▶ Directions: Below are entries. Copy exactly the lines running from the line that holds "MB) | bjdrive://20ba1fe5cbde3eed02272ab9019e45af |" to the line that holds "MB) | bjdrive://6a3bbc11804266ed24c83cb45d5762a3 |", with both ends included.

═══ Source material

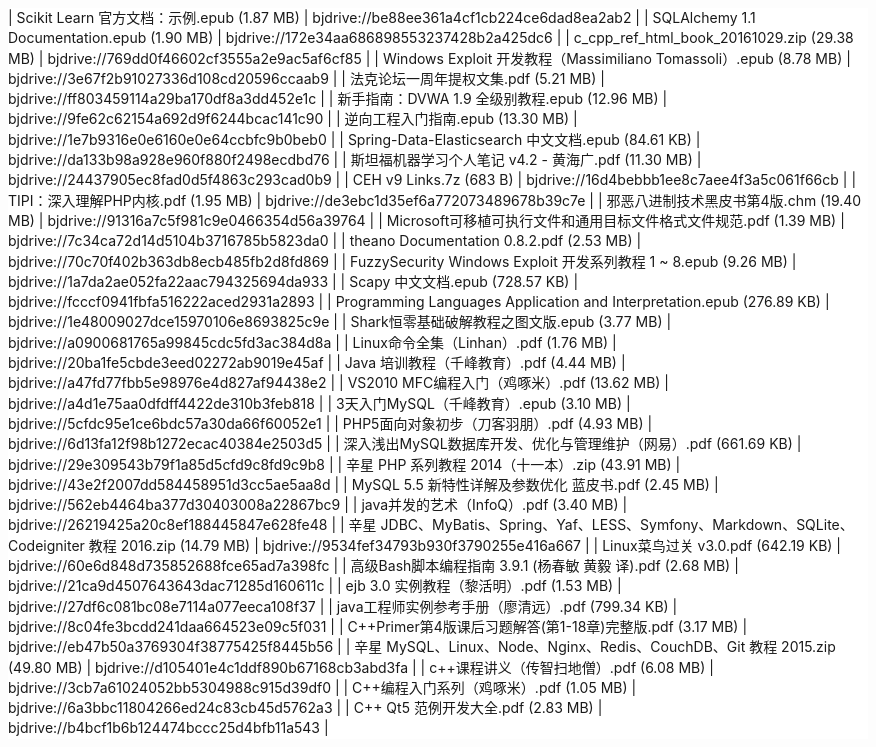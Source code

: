 | Scikit Learn 官方文档：示例.epub (1.87 MB) | bjdrive://be88ee361a4cf1cb224ce6dad8ea2ab2 |
| SQLAlchemy 1.1 Documentation.epub (1.90 MB) | bjdrive://172e34aa686898553237428b2a425dc6 |
| c_cpp_ref_html_book_20161029.zip (29.38 MB) | bjdrive://769dd0f46602cf3555a2e9ac5af6cf85 |
| Windows Exploit 开发教程（Massimiliano Tomassoli）.epub (8.78 MB) | bjdrive://3e67f2b91027336d108cd20596ccaab9 |
| 法克论坛一周年提权文集.pdf (5.21 MB) | bjdrive://ff803459114a29ba170df8a3dd452e1c |
| 新手指南：DVWA 1.9 全级别教程.epub (12.96 MB) | bjdrive://9fe62c62154a692d9f6244bcac141c90 |
| 逆向工程入门指南.epub (13.30 MB) | bjdrive://1e7b9316e0e6160e0e64ccbfc9b0beb0 |
| Spring-Data-Elasticsearch 中文文档.epub (84.61 KB) | bjdrive://da133b98a928e960f880f2498ecdbd76 |
| 斯坦福机器学习个人笔记 v4.2 - 黄海广.pdf (11.30 MB) | bjdrive://24437905ec8fad0d5f4863c293cad0b9 |
| CEH v9 Links.7z (683 B) | bjdrive://16d4bebbb1ee8c7aee4f3a5c061f66cb |
| TIPI：深入理解PHP内核.pdf (1.95 MB) | bjdrive://de3ebc1d35ef6a772073489678b39c7e |
| 邪恶八进制技术黑皮书第4版.chm (19.40 MB) | bjdrive://91316a7c5f981c9e0466354d56a39764 |
| Microsoft可移植可执行文件和通用目标文件格式文件规范.pdf (1.39 MB) | bjdrive://7c34ca72d14d5104b3716785b5823da0 |
| theano Documentation 0.8.2.pdf (2.53 MB) | bjdrive://70c70f402b363db8ecb485fb2d8fd869 |
| FuzzySecurity Windows Exploit 开发系列教程 1 ~ 8.epub (9.26 MB) | bjdrive://1a7da2ae052fa22aac794325694da933 |
| Scapy 中文文档.epub (728.57 KB) | bjdrive://fcccf0941fbfa516222aced2931a2893 |
| Programming Languages Application and Interpretation.epub (276.89 KB) | bjdrive://1e48009027dce15970106e8693825c9e |
| Shark恒零基础破解教程之图文版.epub (3.77 MB) | bjdrive://a0900681765a99845cdc5fd3ac384d8a |
| Linux命令全集（Linhan）.pdf (1.76 MB) | bjdrive://20ba1fe5cbde3eed02272ab9019e45af |
| Java 培训教程（千峰教育）.pdf (4.44 MB) | bjdrive://a47fd77fbb5e98976e4d827af94438e2 |
| VS2010 MFC编程入门（鸡啄米）.pdf (13.62 MB) | bjdrive://a4d1e75aa0dfdff4422de310b3feb818 |
| 3天入门MySQL（千峰教育）.epub (3.10 MB) | bjdrive://5cfdc95e1ce6bdc57a30da66f60052e1 |
| PHP5面向对象初步（刀客羽朋）.pdf (4.93 MB) | bjdrive://6d13fa12f98b1272ecac40384e2503d5 |
| 深入浅出MySQL数据库开发、优化与管理维护（网易）.pdf (661.69 KB) | bjdrive://29e309543b79f1a85d5cfd9c8fd9c9b8 |
| 辛星 PHP 系列教程 2014（十一本）.zip (43.91 MB) | bjdrive://43e2f2007dd584458951d3cc5ae5aa8d |
| MySQL 5.5 新特性详解及参数优化 蓝皮书.pdf (2.45 MB) | bjdrive://562eb4464ba377d30403008a22867bc9 |
| java并发的艺术（InfoQ）.pdf (3.40 MB) | bjdrive://26219425a20c8ef188445847e628fe48 |
| 辛星 JDBC、MyBatis、Spring、Yaf、LESS、Symfony、Markdown、SQLite、Codeigniter 教程 2016.zip (14.79 MB) | bjdrive://9534fef34793b930f3790255e416a667 |
| Linux菜鸟过关 v3.0.pdf (642.19 KB) | bjdrive://60e6d848d735852688fce65ad7a398fc |
| 高级Bash脚本编程指南 3.9.1 (杨春敏 黄毅 译).pdf (2.68 MB) | bjdrive://21ca9d4507643643dac71285d160611c |
| ejb 3.0 实例教程（黎活明）.pdf (1.53 MB) | bjdrive://27df6c081bc08e7114a077eeca108f37 |
| java工程师实例参考手册（廖清远）.pdf (799.34 KB) | bjdrive://8c04fe3bcdd241daa664523e09c5f031 |
| C++Primer第4版课后习题解答(第1-18章)完整版.pdf (3.17 MB) | bjdrive://eb47b50a3769304f38775425f8445b56 |
| 辛星 MySQL、Linux、Node、Nginx、Redis、CouchDB、Git 教程 2015.zip (49.80 MB) | bjdrive://d105401e4c1ddf890b67168cb3abd3fa |
| c++课程讲义（传智扫地僧）.pdf (6.08 MB) | bjdrive://3cb7a61024052bb5304988c915d39df0 |
| C++编程入门系列（鸡啄米）.pdf (1.05 MB) | bjdrive://6a3bbc11804266ed24c83cb45d5762a3 |
| C++ Qt5 范例开发大全.pdf (2.83 MB) | bjdrive://b4bcf1b6b124474bccc25d4bfb11a543 |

══════

▶ Answer to this task:
| Linux命令全集（Linhan）.pdf (1.76 MB) | bjdrive://20ba1fe5cbde3eed02272ab9019e45af |
| Java 培训教程（千峰教育）.pdf (4.44 MB) | bjdrive://a47fd77fbb5e98976e4d827af94438e2 |
| VS2010 MFC编程入门（鸡啄米）.pdf (13.62 MB) | bjdrive://a4d1e75aa0dfdff4422de310b3feb818 |
| 3天入门MySQL（千峰教育）.epub (3.10 MB) | bjdrive://5cfdc95e1ce6bdc57a30da66f60052e1 |
| PHP5面向对象初步（刀客羽朋）.pdf (4.93 MB) | bjdrive://6d13fa12f98b1272ecac40384e2503d5 |
| 深入浅出MySQL数据库开发、优化与管理维护（网易）.pdf (661.69 KB) | bjdrive://29e309543b79f1a85d5cfd9c8fd9c9b8 |
| 辛星 PHP 系列教程 2014（十一本）.zip (43.91 MB) | bjdrive://43e2f2007dd584458951d3cc5ae5aa8d |
| MySQL 5.5 新特性详解及参数优化 蓝皮书.pdf (2.45 MB) | bjdrive://562eb4464ba377d30403008a22867bc9 |
| java并发的艺术（InfoQ）.pdf (3.40 MB) | bjdrive://26219425a20c8ef188445847e628fe48 |
| 辛星 JDBC、MyBatis、Spring、Yaf、LESS、Symfony、Markdown、SQLite、Codeigniter 教程 2016.zip (14.79 MB) | bjdrive://9534fef34793b930f3790255e416a667 |
| Linux菜鸟过关 v3.0.pdf (642.19 KB) | bjdrive://60e6d848d735852688fce65ad7a398fc |
| 高级Bash脚本编程指南 3.9.1 (杨春敏 黄毅 译).pdf (2.68 MB) | bjdrive://21ca9d4507643643dac71285d160611c |
| ejb 3.0 实例教程（黎活明）.pdf (1.53 MB) | bjdrive://27df6c081bc08e7114a077eeca108f37 |
| java工程师实例参考手册（廖清远）.pdf (799.34 KB) | bjdrive://8c04fe3bcdd241daa664523e09c5f031 |
| C++Primer第4版课后习题解答(第1-18章)完整版.pdf (3.17 MB) | bjdrive://eb47b50a3769304f38775425f8445b56 |
| 辛星 MySQL、Linux、Node、Nginx、Redis、CouchDB、Git 教程 2015.zip (49.80 MB) | bjdrive://d105401e4c1ddf890b67168cb3abd3fa |
| c++课程讲义（传智扫地僧）.pdf (6.08 MB) | bjdrive://3cb7a61024052bb5304988c915d39df0 |
| C++编程入门系列（鸡啄米）.pdf (1.05 MB) | bjdrive://6a3bbc11804266ed24c83cb45d5762a3 |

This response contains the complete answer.